(PROBLEM) From the line below that contains "In simple words" to the line that contains "### 1️⃣ **Death (in personal contracts)**", repeat every line exactly, both ends included, and nothing else.

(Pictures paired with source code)
=======

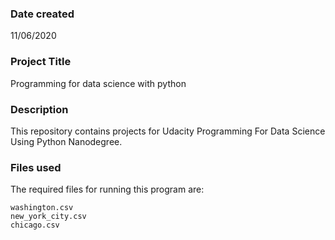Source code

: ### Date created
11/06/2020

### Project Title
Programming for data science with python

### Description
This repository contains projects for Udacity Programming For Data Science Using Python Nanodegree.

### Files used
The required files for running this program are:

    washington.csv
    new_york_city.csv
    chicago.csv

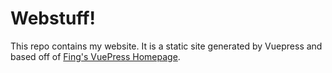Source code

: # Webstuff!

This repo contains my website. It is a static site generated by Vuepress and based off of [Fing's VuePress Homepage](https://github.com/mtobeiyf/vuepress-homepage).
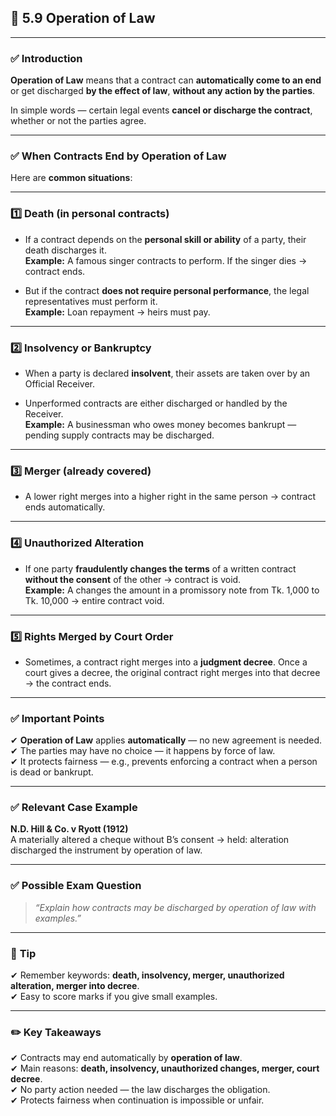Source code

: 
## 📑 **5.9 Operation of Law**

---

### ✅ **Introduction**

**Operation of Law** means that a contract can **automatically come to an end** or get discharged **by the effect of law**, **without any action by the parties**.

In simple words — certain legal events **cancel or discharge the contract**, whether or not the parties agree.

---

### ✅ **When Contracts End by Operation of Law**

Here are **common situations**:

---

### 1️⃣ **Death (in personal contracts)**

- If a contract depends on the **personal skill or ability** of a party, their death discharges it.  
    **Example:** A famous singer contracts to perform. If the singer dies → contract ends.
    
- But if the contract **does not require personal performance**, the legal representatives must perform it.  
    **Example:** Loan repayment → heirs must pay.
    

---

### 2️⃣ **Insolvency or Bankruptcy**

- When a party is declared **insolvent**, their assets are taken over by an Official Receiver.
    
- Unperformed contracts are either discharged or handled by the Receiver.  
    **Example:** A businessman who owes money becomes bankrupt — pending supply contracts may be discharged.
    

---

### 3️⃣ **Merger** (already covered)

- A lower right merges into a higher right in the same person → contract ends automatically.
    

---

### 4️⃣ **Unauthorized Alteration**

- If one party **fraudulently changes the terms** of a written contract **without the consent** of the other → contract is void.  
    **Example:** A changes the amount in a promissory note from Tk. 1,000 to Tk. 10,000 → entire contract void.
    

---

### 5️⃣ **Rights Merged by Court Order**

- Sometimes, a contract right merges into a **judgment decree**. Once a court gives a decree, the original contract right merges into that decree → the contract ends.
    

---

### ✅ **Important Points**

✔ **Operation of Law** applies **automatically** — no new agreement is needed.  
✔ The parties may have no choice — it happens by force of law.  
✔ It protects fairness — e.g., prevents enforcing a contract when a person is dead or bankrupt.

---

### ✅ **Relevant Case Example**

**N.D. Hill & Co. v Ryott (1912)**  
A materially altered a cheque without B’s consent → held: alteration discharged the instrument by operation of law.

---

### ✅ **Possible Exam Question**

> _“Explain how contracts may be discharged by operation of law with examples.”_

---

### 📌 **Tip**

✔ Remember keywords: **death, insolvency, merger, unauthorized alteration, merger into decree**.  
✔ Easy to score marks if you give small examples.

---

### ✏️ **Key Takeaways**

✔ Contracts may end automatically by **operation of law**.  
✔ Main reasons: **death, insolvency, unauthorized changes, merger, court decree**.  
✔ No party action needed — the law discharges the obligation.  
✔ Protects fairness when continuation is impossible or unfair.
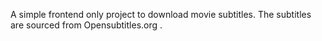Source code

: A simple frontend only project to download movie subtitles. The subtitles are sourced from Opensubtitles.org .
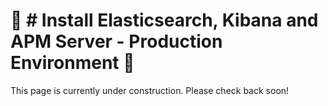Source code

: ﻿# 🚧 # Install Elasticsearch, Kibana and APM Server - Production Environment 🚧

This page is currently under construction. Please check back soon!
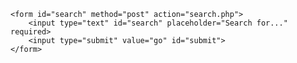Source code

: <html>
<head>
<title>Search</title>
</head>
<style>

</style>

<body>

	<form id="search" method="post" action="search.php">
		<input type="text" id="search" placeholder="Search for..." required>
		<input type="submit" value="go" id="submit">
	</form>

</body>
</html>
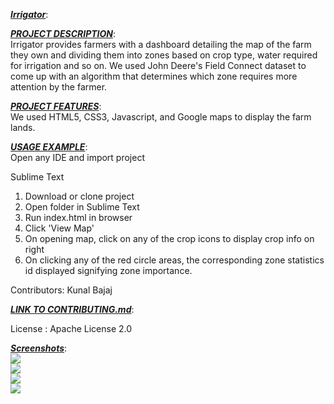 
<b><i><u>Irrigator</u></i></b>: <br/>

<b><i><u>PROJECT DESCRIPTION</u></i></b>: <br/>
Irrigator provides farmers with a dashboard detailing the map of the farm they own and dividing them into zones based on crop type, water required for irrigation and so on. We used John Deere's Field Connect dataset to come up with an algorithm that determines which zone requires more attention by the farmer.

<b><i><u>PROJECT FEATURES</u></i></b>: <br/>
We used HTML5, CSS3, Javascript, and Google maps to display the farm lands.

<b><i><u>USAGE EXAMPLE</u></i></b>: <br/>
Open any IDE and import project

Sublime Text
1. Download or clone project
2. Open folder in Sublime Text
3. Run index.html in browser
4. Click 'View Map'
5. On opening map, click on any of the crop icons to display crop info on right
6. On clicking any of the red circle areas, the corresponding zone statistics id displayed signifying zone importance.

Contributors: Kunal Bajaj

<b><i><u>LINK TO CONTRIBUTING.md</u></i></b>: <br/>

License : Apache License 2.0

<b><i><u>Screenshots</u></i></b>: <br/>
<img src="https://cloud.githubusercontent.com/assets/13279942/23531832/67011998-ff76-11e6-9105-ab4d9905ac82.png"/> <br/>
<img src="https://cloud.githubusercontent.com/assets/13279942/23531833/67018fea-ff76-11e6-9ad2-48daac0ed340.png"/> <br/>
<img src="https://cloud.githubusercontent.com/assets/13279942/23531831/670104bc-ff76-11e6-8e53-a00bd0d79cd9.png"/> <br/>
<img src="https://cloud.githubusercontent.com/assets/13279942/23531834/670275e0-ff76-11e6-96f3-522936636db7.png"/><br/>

=======

(YOUR SOLUTION)
In simple words — certain legal events **cancel or discharge the contract**, whether or not the parties agree.

---

### ✅ **When Contracts End by Operation of Law**

Here are **common situations**:

---

### 1️⃣ **Death (in personal contracts)**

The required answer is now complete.